══ Records supplied

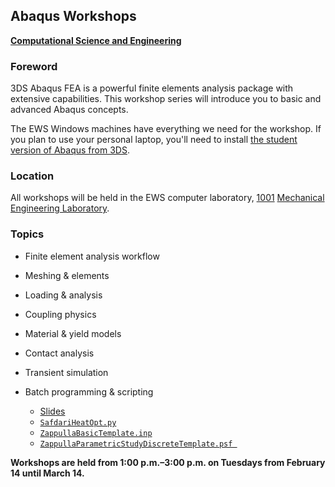 ## Abaqus Workshops
**[Computational Science and Engineering](http://cse.illinois.edu/)**

### Foreword

3DS Abaqus FEA is a powerful finite elements analysis package with extensive capabilities.  This workshop series will introduce you to basic and advanced Abaqus concepts.

The EWS Windows machines have everything we need for the workshop.  If you plan to use your personal laptop, you'll need to install [the student version of Abaqus from 3DS](https://academy.3ds.com/en/software/abaqus-student-edition).


### Location

All workshops will be held in the EWS computer laboratory, [1001](http://ada.fs.illinois.edu/0029Plan1.html) [Mechanical Engineering Laboratory](http://ada.fs.illinois.edu/0029.html).


### Topics

- Finite element analysis workflow
- Meshing & elements
- Loading & analysis
- Coupling physics
- Material & yield models
- Contact analysis
- Transient simulation
- Batch programming & scripting

    - [Slides](./Lecture8/slides-scripting.pdf)
    - [`SafdariHeatOpt.py`](./Lecture8/SafdariHeatOpt.py)
    - [`ZappullaBasicTemplate.inp`](./Lecture8/ZappullaBasicTemplate.inp)
    - [`ZappullaParametricStudyDiscreteTemplate.psf	`](./Lecture8/ZappullaParametricStudyDiscreteTemplate.psf)

**Workshops are held from 1:00 p.m.–3:00 p.m. on Tuesdays from February 14 until March 14.**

════

▶ [Problem statement]: Begin at the first line of the records and please reproduce every line exactly through the one containing "3DS Abaqus FEA", leaving all pictures out.

▶ [The answer]:
 ## Abaqus Workshops
**[Computational Science and Engineering](http://cse.illinois.edu/)**

### Foreword

3DS Abaqus FEA is a powerful finite elements analysis package with extensive capabilities.  This workshop series will introduce you to basic and advanced Abaqus concepts.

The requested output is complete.